> **What this task involves**:
From the records that follow, return exactly the lines beginning at the one that contains "## 🌍 In my spare time, I enjoy" and ending at the one that contains "Un VPN est nécéssaire", pictures left out.

[Saved data entries]
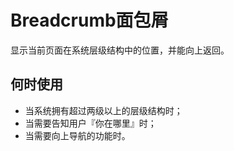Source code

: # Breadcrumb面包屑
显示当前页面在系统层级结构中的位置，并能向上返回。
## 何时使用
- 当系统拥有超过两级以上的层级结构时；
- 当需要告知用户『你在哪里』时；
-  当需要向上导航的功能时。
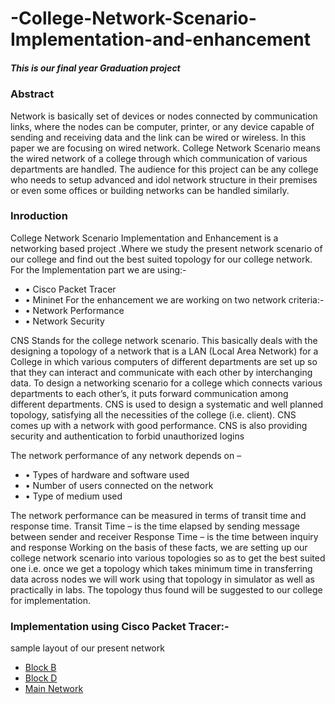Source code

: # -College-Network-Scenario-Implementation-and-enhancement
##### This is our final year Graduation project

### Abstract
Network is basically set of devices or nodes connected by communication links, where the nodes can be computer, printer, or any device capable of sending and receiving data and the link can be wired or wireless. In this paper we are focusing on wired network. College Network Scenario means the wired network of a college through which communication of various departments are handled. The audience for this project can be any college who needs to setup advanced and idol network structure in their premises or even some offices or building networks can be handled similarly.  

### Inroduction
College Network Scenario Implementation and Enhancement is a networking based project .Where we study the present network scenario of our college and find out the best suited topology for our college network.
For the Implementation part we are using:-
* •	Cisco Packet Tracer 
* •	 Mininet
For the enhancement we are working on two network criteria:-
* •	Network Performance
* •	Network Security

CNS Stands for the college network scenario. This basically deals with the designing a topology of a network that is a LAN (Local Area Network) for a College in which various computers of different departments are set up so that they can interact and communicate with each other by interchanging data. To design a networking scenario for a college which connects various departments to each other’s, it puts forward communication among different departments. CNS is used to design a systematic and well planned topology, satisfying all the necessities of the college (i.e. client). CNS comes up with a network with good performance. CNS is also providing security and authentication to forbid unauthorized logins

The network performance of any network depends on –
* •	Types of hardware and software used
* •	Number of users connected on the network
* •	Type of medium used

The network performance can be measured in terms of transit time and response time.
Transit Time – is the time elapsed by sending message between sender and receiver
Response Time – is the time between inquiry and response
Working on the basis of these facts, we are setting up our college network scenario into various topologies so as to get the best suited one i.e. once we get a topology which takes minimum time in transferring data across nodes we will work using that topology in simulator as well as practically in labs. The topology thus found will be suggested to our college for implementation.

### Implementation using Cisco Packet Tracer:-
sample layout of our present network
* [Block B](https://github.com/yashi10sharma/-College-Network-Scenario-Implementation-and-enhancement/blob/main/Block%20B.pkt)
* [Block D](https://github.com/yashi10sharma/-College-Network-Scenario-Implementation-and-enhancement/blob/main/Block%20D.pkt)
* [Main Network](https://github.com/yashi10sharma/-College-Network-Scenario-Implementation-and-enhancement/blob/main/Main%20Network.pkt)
---
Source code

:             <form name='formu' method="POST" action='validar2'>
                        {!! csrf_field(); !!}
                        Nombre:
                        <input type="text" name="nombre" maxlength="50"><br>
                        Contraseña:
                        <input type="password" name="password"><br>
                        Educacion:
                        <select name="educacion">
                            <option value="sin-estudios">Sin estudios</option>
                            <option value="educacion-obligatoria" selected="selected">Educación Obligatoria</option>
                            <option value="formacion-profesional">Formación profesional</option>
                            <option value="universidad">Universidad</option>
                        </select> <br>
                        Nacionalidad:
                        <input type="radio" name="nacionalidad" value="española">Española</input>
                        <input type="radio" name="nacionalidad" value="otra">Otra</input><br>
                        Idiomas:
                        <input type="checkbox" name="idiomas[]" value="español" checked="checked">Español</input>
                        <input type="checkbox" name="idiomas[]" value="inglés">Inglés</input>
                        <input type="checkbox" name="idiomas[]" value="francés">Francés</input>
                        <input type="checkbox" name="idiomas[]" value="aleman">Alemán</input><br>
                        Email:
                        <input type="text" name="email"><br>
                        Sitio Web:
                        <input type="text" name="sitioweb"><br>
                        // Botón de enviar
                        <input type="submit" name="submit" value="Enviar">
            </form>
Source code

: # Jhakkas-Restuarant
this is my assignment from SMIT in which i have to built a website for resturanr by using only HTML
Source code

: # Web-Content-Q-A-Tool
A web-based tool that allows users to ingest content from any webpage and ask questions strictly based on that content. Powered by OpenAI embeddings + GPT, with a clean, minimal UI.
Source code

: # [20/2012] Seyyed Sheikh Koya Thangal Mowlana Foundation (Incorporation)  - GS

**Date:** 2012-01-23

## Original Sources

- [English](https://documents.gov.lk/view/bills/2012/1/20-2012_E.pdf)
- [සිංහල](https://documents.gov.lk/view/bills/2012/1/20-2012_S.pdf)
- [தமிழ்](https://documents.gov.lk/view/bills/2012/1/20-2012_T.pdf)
* * *
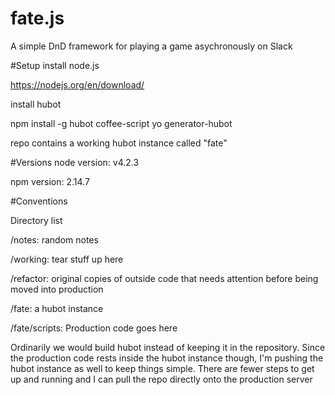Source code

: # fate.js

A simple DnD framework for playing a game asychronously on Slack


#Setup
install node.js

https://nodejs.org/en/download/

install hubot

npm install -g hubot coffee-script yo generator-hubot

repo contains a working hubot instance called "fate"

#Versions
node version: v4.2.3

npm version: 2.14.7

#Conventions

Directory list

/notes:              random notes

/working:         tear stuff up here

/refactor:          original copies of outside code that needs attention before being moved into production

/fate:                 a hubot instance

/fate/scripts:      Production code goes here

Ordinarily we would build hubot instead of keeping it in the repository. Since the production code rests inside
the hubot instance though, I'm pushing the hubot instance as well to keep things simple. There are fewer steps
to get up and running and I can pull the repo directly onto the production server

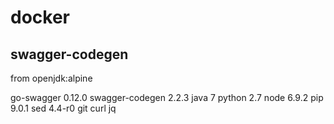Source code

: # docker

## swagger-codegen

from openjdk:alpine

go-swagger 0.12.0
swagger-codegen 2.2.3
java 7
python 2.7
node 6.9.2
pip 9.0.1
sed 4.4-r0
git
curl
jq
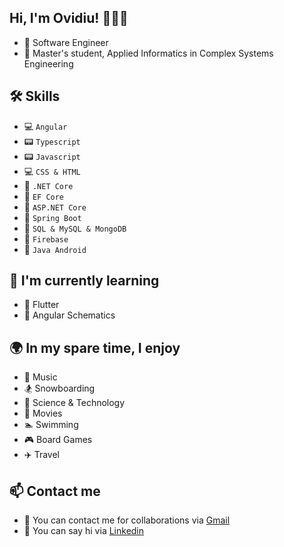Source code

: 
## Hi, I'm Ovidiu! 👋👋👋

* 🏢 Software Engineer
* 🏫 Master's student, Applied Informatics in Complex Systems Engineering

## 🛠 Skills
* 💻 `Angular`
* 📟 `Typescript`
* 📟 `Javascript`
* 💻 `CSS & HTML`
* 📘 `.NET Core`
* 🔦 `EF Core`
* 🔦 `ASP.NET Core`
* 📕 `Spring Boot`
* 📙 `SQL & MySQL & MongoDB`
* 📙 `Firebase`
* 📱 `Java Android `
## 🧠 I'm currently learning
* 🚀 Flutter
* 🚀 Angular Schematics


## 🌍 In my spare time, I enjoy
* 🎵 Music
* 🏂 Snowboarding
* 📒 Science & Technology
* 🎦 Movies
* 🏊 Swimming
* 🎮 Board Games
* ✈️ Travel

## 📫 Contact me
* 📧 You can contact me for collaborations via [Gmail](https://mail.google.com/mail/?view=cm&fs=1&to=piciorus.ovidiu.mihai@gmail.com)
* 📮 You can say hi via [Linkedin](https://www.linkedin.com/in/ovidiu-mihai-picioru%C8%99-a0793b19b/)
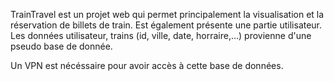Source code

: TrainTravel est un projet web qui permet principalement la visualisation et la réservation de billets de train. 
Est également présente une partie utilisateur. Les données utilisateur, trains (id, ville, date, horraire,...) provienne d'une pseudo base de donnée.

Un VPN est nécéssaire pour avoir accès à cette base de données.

> **Task output**:
## 🌍 In my spare time, I enjoy
* 🎵 Music
* 🏂 Snowboarding
* 📒 Science & Technology
* 🎦 Movies
* 🏊 Swimming
* 🎮 Board Games
* ✈️ Travel

## 📫 Contact me
* 📧 You can contact me for collaborations via [Gmail](https://mail.google.com/mail/?view=cm&fs=1&to=piciorus.ovidiu.mihai@gmail.com)
* 📮 You can say hi via [Linkedin](https://www.linkedin.com/in/ovidiu-mihai-picioru%C8%99-a0793b19b/)
Source code

: TrainTravel est un projet web qui permet principalement la visualisation et la réservation de billets de train. 
Est également présente une partie utilisateur. Les données utilisateur, trains (id, ville, date, horraire,...) provienne d'une pseudo base de donnée.

Un VPN est nécéssaire pour avoir accès à cette base de données.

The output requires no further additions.